Reserves are computed as

“gross liabilities”,

but after all they are fungible and the Central Bank could use them if it so wishes.

- In this same category, but with more complicated access, are the

swap with China

, for the equivalent of almost 19,000 million dollars.

There is another

 swap with the Bank of Basel

for 3,000 million and a third swap with the company

SEDESA

(deposit guarantee) for 1,760 million dollars.

SEDESA depends on the financial system and in this case it is dollars that it had in its possession a few years ago and the BCRA took them on loan.

None of these swaps lend themselves to being easily and quickly converted to dollars.

The Chinese enable the swap to finance the payment of imports from China and its use has so far been marginal.
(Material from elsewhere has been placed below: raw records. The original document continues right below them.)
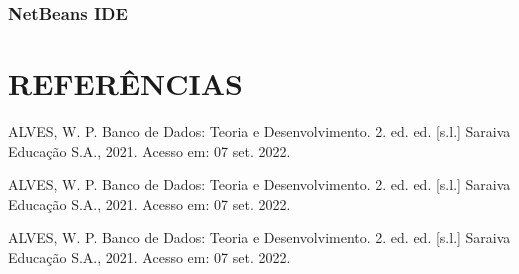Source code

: \documentclass[a4paper,12pt]{article}
\begin{document}
\subsubsection{NetBeans IDE}


\pagebreak
\centering \section*{REFERÊNCIAS}
\vspace{1cm}

\raggedright
\noindent ALVES, W. P. Banco de Dados: Teoria e Desenvolvimento. 2. ed. ed. [s.l.] Saraiva Educação S.A., 2021. Acesso em: 07 set. 2022. \linebreak 

\noindent ALVES, W. P. Banco de Dados: Teoria e Desenvolvimento. 2. ed. ed. [s.l.] Saraiva Educação S.A., 2021. Acesso em: 07 set. 2022. \linebreak 

\noindent ALVES, W. P. Banco de Dados: Teoria e Desenvolvimento. 2. ed. ed. [s.l.] Saraiva Educação S.A., 2021. Acesso em: 07 set. 2022. \linebreak 

\end{document}

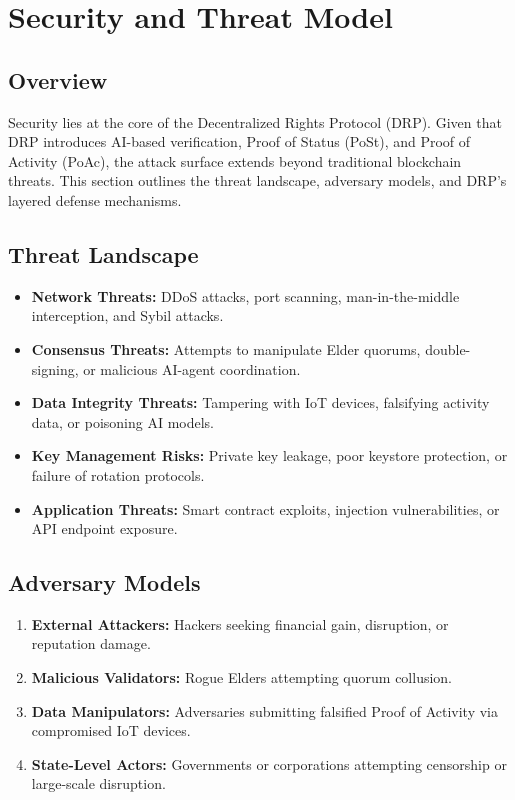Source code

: \documentclass[11pt,a4paper]{article}
\begin{document}
\section{Security and Threat Model}

\subsection{Overview}
Security lies at the core of the Decentralized Rights Protocol (DRP). Given that DRP introduces AI-based verification, Proof of Status (PoSt), and Proof of Activity (PoAc), the attack surface extends beyond traditional blockchain threats. This section outlines the threat landscape, adversary models, and DRP’s layered defense mechanisms.

\subsection{Threat Landscape}
\begin{itemize}
    \item \textbf{Network Threats:} DDoS attacks, port scanning, man-in-the-middle interception, and Sybil attacks.
    \item \textbf{Consensus Threats:} Attempts to manipulate Elder quorums, double-signing, or malicious AI-agent coordination.
    \item \textbf{Data Integrity Threats:} Tampering with IoT devices, falsifying activity data, or poisoning AI models.
    \item \textbf{Key Management Risks:} Private key leakage, poor keystore protection, or failure of rotation protocols.
    \item \textbf{Application Threats:} Smart contract exploits, injection vulnerabilities, or API endpoint exposure.
\end{itemize}

\subsection{Adversary Models}
\begin{enumerate}
    \item \textbf{External Attackers:} Hackers seeking financial gain, disruption, or reputation damage.
    \item \textbf{Malicious Validators:} Rogue Elders attempting quorum collusion.
    \item \textbf{Data Manipulators:} Adversaries submitting falsified Proof of Activity via compromised IoT devices.
    \item \textbf{State-Level Actors:} Governments or corporations attempting censorship or large-scale disruption.
\end{enumerate}
\end{document}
The swap with the Bank of Basel (Bank for International Settlements or BIS) are dollars lent by that institution that are deposited for a fixed term there.

Then there are the

gold reserves

(US$ 3,976 million that can be put up as collateral for a loan) and the

SDRs

, the currency of the International Monetary Fund, which amount to 3,107 million dollars.

And finally there are the

public titles

that are distributed between the Central Bank and, fundamentally, the Sustainability Guarantee Fund that the ANSeS manages. These are the papers that have been used to appease the prices of MEP and Cash With liquidation dollars.

With little result, as seen so far.

These bonds

were trading at about 25% of their face value.

So, at market value, the public sector would have papers for US$ 6.8 billion.

If they are computed at 20% of their current value (they collapsed these days) that amount is reduced to

5,500 million dollars.

These papers are yielding a rate close to 60%.

Each bond that passes from the public sector to the private sector means that the net debt grows, that is, that which is in the hands of private creditors, who are buying bonds at auction prices.

In other words, debt is being privatized at a very high cost.

The numbers show that the government's ability to intervene to stop a run on the exchange rate is very limited.

Hence the official desperation to get a boost of fresh dollars from multilateral credit organizations or even lines of direct financing from other governments.

Officials are already aware that, at least the IMF, would be reluctant to lend dollars for the government to sell at the current official market price.

In other words, they would demand that a larger devaluation of the peso be laundered first than the one that the BCRA has been doing up to now.